### AIM OF THE TASK
In full and word for word, copy the listing; no pictures belong in the copy.

### EXCERPTED DATA
_ _ _ _ _ _ _

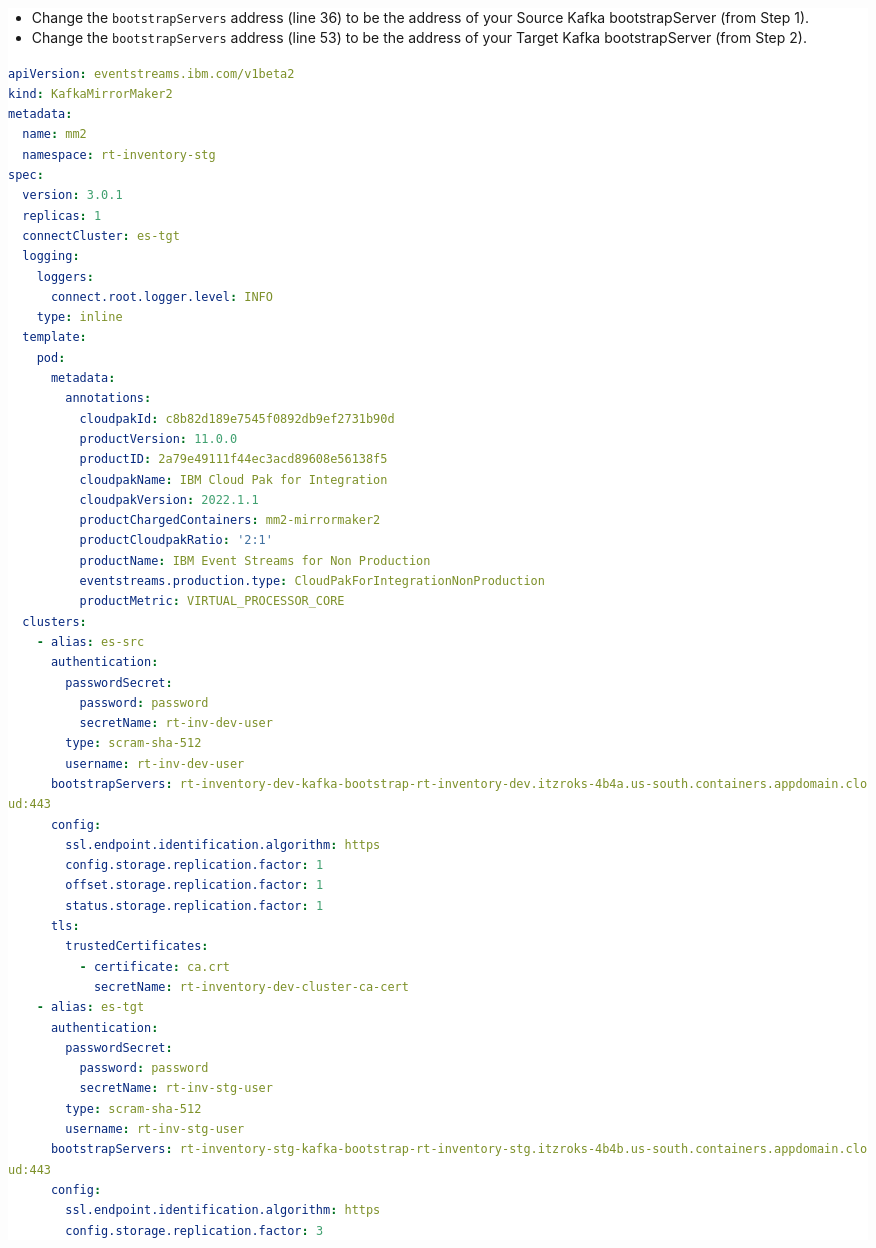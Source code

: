 - Change the `bootstrapServers` address (line 36) to be the address of your Source Kafka bootstrapServer (from Step 1).
- Change the `bootstrapServers` address (line 53) to be the address of your Target Kafka bootstrapServer (from Step 2).

``` yaml linenums="1" hl_lines="36 53"
apiVersion: eventstreams.ibm.com/v1beta2
kind: KafkaMirrorMaker2
metadata:
  name: mm2
  namespace: rt-inventory-stg  
spec:
  version: 3.0.1
  replicas: 1
  connectCluster: es-tgt
  logging:
    loggers:
      connect.root.logger.level: INFO
    type: inline
  template:
    pod:
      metadata:
        annotations:
          cloudpakId: c8b82d189e7545f0892db9ef2731b90d
          productVersion: 11.0.0
          productID: 2a79e49111f44ec3acd89608e56138f5
          cloudpakName: IBM Cloud Pak for Integration
          cloudpakVersion: 2022.1.1
          productChargedContainers: mm2-mirrormaker2
          productCloudpakRatio: '2:1'
          productName: IBM Event Streams for Non Production
          eventstreams.production.type: CloudPakForIntegrationNonProduction
          productMetric: VIRTUAL_PROCESSOR_CORE
  clusters:
    - alias: es-src
      authentication:
        passwordSecret:
          password: password
          secretName: rt-inv-dev-user
        type: scram-sha-512
        username: rt-inv-dev-user
      bootstrapServers: rt-inventory-dev-kafka-bootstrap-rt-inventory-dev.itzroks-4b4a.us-south.containers.appdomain.cloud:443
      config:
        ssl.endpoint.identification.algorithm: https      
        config.storage.replication.factor: 1
        offset.storage.replication.factor: 1
        status.storage.replication.factor: 1
      tls:
        trustedCertificates:
          - certificate: ca.crt
            secretName: rt-inventory-dev-cluster-ca-cert
    - alias: es-tgt
      authentication:
        passwordSecret:
          password: password
          secretName: rt-inv-stg-user
        type: scram-sha-512
        username: rt-inv-stg-user
      bootstrapServers: rt-inventory-stg-kafka-bootstrap-rt-inventory-stg.itzroks-4b4b.us-south.containers.appdomain.cloud:443
      config:
        ssl.endpoint.identification.algorithm: https      
        config.storage.replication.factor: 3
```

_ _ _ _ _ _ _

### TASK RESPONSE
Source code

: - Change the `bootstrapServers` address (line 36) to be the address of your Source Kafka bootstrapServer (from Step 1).
- Change the `bootstrapServers` address (line 53) to be the address of your Target Kafka bootstrapServer (from Step 2).

``` yaml linenums="1" hl_lines="36 53"
apiVersion: eventstreams.ibm.com/v1beta2
kind: KafkaMirrorMaker2
metadata:
  name: mm2
  namespace: rt-inventory-stg  
spec:
  version: 3.0.1
  replicas: 1
  connectCluster: es-tgt
  logging:
    loggers:
      connect.root.logger.level: INFO
    type: inline
  template:
    pod:
      metadata:
        annotations:
          cloudpakId: c8b82d189e7545f0892db9ef2731b90d
          productVersion: 11.0.0
          productID: 2a79e49111f44ec3acd89608e56138f5
          cloudpakName: IBM Cloud Pak for Integration
          cloudpakVersion: 2022.1.1
          productChargedContainers: mm2-mirrormaker2
          productCloudpakRatio: '2:1'
          productName: IBM Event Streams for Non Production
          eventstreams.production.type: CloudPakForIntegrationNonProduction
          productMetric: VIRTUAL_PROCESSOR_CORE
  clusters:
    - alias: es-src
      authentication:
        passwordSecret:
          password: password
          secretName: rt-inv-dev-user
        type: scram-sha-512
        username: rt-inv-dev-user
      bootstrapServers: rt-inventory-dev-kafka-bootstrap-rt-inventory-dev.itzroks-4b4a.us-south.containers.appdomain.cloud:443
      config:
        ssl.endpoint.identification.algorithm: https      
        config.storage.replication.factor: 1
        offset.storage.replication.factor: 1
        status.storage.replication.factor: 1
      tls:
        trustedCertificates:
          - certificate: ca.crt
            secretName: rt-inventory-dev-cluster-ca-cert
    - alias: es-tgt
      authentication:
        passwordSecret:
          password: password
          secretName: rt-inv-stg-user
        type: scram-sha-512
        username: rt-inv-stg-user
      bootstrapServers: rt-inventory-stg-kafka-bootstrap-rt-inventory-stg.itzroks-4b4b.us-south.containers.appdomain.cloud:443
      config:
        ssl.endpoint.identification.algorithm: https      
        config.storage.replication.factor: 3
```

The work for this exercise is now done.